Much of what we take to be communicative competence is nothing of the sort but is, rather, an astonishing display of incompetence - if it exists at all, our ethical reasoning is often, so to speak, upside down. Achille Mbembe said: 'The history of modernity is not so much about the progress of reason as it is about the history of reason’s unreason' and about the conflation of reason and terror or, as Habermas has it, of the distortion of communication leading to terror. If we respect language then we should be sickened by the way in which, what Habermas calls, systems occupy our ontological homes and ruin them with obnoxious, manipulative and saccharine rhetoric and managerial sanctimony. The liberal handbook instructs us not to care and to make it seem like we care and to view all who demur and everyone it has maimed and everyone we have maimed to be deplorable, resentful or to be zealots.
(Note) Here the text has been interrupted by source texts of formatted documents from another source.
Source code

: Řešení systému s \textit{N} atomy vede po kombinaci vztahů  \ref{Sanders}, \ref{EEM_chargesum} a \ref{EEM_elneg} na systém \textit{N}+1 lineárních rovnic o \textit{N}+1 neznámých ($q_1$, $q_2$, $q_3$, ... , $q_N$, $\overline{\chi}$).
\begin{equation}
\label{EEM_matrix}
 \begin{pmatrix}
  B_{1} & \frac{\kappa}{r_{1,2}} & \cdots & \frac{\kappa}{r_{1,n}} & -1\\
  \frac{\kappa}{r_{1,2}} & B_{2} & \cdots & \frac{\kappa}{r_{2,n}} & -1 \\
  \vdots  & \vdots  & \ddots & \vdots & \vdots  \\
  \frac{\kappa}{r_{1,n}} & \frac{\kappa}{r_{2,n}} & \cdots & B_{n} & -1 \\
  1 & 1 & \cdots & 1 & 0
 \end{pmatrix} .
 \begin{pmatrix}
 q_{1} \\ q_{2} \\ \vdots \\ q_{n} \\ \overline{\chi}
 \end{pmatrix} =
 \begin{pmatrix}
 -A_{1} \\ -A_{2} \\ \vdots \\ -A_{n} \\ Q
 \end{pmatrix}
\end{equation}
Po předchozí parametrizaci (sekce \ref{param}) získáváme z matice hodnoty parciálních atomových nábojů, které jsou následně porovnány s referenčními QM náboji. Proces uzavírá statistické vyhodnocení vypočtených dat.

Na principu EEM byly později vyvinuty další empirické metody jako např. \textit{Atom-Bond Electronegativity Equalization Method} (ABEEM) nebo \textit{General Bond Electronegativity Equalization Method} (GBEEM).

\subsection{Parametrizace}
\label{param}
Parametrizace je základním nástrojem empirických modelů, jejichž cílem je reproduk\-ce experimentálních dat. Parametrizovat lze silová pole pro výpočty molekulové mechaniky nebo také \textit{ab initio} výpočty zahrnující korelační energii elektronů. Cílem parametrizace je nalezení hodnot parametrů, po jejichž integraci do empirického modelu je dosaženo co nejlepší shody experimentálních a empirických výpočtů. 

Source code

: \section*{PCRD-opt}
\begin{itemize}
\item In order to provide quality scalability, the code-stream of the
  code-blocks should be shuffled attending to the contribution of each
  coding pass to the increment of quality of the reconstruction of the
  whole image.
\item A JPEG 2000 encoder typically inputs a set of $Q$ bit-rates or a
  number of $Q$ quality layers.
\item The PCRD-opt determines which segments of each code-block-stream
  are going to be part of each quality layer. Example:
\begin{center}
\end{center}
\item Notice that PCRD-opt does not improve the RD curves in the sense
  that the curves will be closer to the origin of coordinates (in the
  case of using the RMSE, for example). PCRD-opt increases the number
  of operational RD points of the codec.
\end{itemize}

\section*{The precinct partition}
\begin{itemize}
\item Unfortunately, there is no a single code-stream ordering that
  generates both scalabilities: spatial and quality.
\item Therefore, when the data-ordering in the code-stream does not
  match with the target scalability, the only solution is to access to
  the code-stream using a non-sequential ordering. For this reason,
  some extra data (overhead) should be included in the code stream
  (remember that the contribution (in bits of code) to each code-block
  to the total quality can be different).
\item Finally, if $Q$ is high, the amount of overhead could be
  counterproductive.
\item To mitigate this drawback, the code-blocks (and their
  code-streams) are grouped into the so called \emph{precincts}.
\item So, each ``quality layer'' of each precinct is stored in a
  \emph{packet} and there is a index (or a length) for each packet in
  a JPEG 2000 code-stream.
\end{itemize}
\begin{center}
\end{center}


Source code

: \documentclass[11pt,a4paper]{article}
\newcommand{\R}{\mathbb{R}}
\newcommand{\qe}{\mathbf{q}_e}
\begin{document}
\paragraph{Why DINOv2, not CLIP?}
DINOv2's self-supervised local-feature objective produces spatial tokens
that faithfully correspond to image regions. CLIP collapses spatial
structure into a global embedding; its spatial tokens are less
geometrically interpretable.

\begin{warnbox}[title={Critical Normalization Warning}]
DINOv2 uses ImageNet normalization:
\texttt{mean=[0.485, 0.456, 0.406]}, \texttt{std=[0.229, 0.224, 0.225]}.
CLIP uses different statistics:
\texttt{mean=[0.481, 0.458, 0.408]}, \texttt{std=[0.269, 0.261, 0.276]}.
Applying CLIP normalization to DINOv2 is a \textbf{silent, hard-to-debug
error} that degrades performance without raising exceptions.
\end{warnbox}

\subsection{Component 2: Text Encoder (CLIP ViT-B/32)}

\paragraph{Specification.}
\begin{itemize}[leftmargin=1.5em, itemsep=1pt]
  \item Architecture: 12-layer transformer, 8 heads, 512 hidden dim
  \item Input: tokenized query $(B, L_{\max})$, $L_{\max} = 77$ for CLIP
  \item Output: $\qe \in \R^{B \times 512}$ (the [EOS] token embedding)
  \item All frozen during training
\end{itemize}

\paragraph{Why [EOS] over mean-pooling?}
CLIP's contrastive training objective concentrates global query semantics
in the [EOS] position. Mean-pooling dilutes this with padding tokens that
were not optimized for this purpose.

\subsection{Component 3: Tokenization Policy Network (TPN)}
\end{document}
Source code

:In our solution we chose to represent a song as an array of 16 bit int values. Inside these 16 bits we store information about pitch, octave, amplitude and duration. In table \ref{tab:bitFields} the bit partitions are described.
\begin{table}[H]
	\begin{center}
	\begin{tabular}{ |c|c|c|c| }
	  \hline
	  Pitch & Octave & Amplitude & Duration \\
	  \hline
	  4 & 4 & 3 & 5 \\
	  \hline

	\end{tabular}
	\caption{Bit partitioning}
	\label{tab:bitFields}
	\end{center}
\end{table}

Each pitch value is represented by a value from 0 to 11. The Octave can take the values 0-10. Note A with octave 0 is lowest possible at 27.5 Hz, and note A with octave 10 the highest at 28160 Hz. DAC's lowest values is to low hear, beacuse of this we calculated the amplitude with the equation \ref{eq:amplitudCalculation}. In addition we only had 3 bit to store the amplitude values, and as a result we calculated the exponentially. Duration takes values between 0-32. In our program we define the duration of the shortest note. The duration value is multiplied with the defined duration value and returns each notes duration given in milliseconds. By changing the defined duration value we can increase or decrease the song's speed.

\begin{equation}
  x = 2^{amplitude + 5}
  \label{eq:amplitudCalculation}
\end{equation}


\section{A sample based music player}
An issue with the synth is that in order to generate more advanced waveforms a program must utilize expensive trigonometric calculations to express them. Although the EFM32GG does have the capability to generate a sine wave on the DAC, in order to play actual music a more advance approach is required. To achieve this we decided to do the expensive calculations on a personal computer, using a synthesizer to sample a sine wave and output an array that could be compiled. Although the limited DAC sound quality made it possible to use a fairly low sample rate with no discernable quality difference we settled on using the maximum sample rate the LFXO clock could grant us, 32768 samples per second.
The fusion of aisthēsis, sympathy, care, friendship and support, etc. with state and capitalist bureaucracy tends to make a grotesque petrochemical Frankenstein's monster out of what should be amongst the most valued values. In The Right to Maim Jasbir Puar writes'Maiming is a source of value extraction from populations that would otherwise be disposable'. Maiming marks people out as inferior. Maiming and the maimed, and the subsequent or concomitant, stigmatization, organized abandonment and subordination of the maimed, also serve as a warning: mind your p's and q's or this could happen to you to. It's customary to follow up an accusation with the question: how do you plead? But, of course, right, as the world goes, is only in question amongst equals in power.